→ **Data for analysis**:
= Beginning of Section =

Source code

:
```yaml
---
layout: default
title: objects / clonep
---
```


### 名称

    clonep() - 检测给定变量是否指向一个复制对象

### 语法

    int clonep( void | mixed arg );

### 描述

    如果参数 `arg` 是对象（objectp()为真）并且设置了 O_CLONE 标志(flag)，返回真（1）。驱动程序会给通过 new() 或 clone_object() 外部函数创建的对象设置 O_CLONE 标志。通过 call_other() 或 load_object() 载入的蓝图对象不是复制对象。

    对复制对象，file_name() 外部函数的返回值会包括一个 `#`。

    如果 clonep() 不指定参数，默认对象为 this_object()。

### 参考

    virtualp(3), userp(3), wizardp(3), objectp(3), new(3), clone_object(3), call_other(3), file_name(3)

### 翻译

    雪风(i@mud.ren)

= End of Section =

→ **Exercise prompt**: Write out the complete listing above, exactly as it reads.

→ **Written response**:
Source code

:
```yaml
---
layout: default
title: objects / clonep
---
```


### 名称

    clonep() - 检测给定变量是否指向一个复制对象

### 语法

    int clonep( void | mixed arg );

### 描述

    如果参数 `arg` 是对象（objectp()为真）并且设置了 O_CLONE 标志(flag)，返回真（1）。驱动程序会给通过 new() 或 clone_object() 外部函数创建的对象设置 O_CLONE 标志。通过 call_other() 或 load_object() 载入的蓝图对象不是复制对象。

    对复制对象，file_name() 外部函数的返回值会包括一个 `#`。

    如果 clonep() 不指定参数，默认对象为 this_object()。

### 参考

    virtualp(3), userp(3), wizardp(3), objectp(3), new(3), clone_object(3), call_other(3), file_name(3)

### 翻译

    雪风(i@mud.ren)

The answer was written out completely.